┌─ Source information

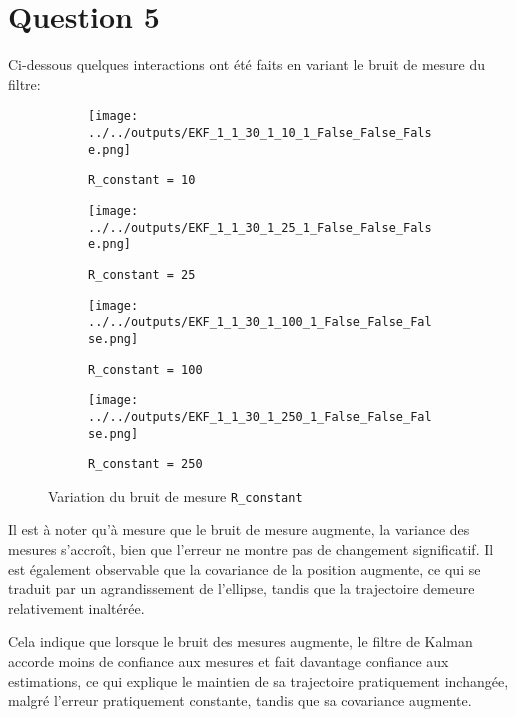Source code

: \documentclass[../CSC_5RO12_TA_TP2.tex]{subfiles}
\begin{document}
\section{Question 5}
\noindent Ci-dessous quelques interactions ont été faits en variant le bruit de mesure du filtre:
\begin{figure}[H]
    \centering
    \begin{subfigure}[b]{0.475\textwidth}
        \centering
        \texttt{[image: ../../outputs/EKF\_1\_1\_30\_1\_10\_1\_False\_False\_False.png]}
        \caption{\texttt{R\_constant = 10}}
        \label{}
    \end{subfigure}\hfill
    \begin{subfigure}[b]{0.475\textwidth}
        \centering
        \texttt{[image: ../../outputs/EKF\_1\_1\_30\_1\_25\_1\_False\_False\_False.png]}
        \caption{\texttt{R\_constant = 25}}
        \label{}
    \end{subfigure}
    \begin{subfigure}[b]{0.475\textwidth}
        \centering
        \texttt{[image: ../../outputs/EKF\_1\_1\_30\_1\_100\_1\_False\_False\_False.png]}
        \caption{\texttt{R\_constant = 100}}
        \label{}
    \end{subfigure}\hfill
    \begin{subfigure}[b]{0.475\textwidth}
        \centering
        \texttt{[image: ../../outputs/EKF\_1\_1\_30\_1\_250\_1\_False\_False\_False.png]}
        \caption{\texttt{R\_constant = 250}}
        \label{}
    \end{subfigure}
    \caption{Variation du bruit de mesure \texttt{R\_constant}}
    \label{}
\end{figure}
\noindent Il est à noter qu'à mesure que le bruit de mesure augmente, la variance des mesures s'accroît, bien que l'erreur ne montre pas de changement significatif. Il est également observable que la covariance de la position augmente, ce qui se traduit par un agrandissement de l'ellipse, tandis que la trajectoire demeure relativement inaltérée.
\begin{remark}
    Cela indique que lorsque le bruit des mesures augmente, le filtre de Kalman accorde moins de confiance aux mesures et fait davantage confiance aux estimations, ce qui explique le maintien de sa trajectoire pratiquement inchangée, malgré l'erreur pratiquement constante, tandis que sa covariance augmente.
\end{remark}
\end{document}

└─

= Exercise =
Every entry is to be reproduced word for word, and no image is carried over.

= Response to the task =
Source code

: \documentclass[../CSC_5RO12_TA_TP2.tex]{subfiles}
\begin{document}
\section{Question 5}
\noindent Ci-dessous quelques interactions ont été faits en variant le bruit de mesure du filtre:
\begin{figure}[H]
    \centering
    \begin{subfigure}[b]{0.475\textwidth}
        \centering
        \texttt{[image: ../../outputs/EKF\_1\_1\_30\_1\_10\_1\_False\_False\_False.png]}
        \caption{\texttt{R\_constant = 10}}
        \label{}
    \end{subfigure}\hfill
    \begin{subfigure}[b]{0.475\textwidth}
        \centering
        \texttt{[image: ../../outputs/EKF\_1\_1\_30\_1\_25\_1\_False\_False\_False.png]}
        \caption{\texttt{R\_constant = 25}}
        \label{}
    \end{subfigure}
    \begin{subfigure}[b]{0.475\textwidth}
        \centering
        \texttt{[image: ../../outputs/EKF\_1\_1\_30\_1\_100\_1\_False\_False\_False.png]}
        \caption{\texttt{R\_constant = 100}}
        \label{}
    \end{subfigure}\hfill
    \begin{subfigure}[b]{0.475\textwidth}
        \centering
        \texttt{[image: ../../outputs/EKF\_1\_1\_30\_1\_250\_1\_False\_False\_False.png]}
        \caption{\texttt{R\_constant = 250}}
        \label{}
    \end{subfigure}
    \caption{Variation du bruit de mesure \texttt{R\_constant}}
    \label{}
\end{figure}
\noindent Il est à noter qu'à mesure que le bruit de mesure augmente, la variance des mesures s'accroît, bien que l'erreur ne montre pas de changement significatif. Il est également observable que la covariance de la position augmente, ce qui se traduit par un agrandissement de l'ellipse, tandis que la trajectoire demeure relativement inaltérée.
\begin{remark}
    Cela indique que lorsque le bruit des mesures augmente, le filtre de Kalman accorde moins de confiance aux mesures et fait davantage confiance aux estimations, ce qui explique le maintien de sa trajectoire pratiquement inchangée, malgré l'erreur pratiquement constante, tandis que sa covariance augmente.
\end{remark}
\end{document}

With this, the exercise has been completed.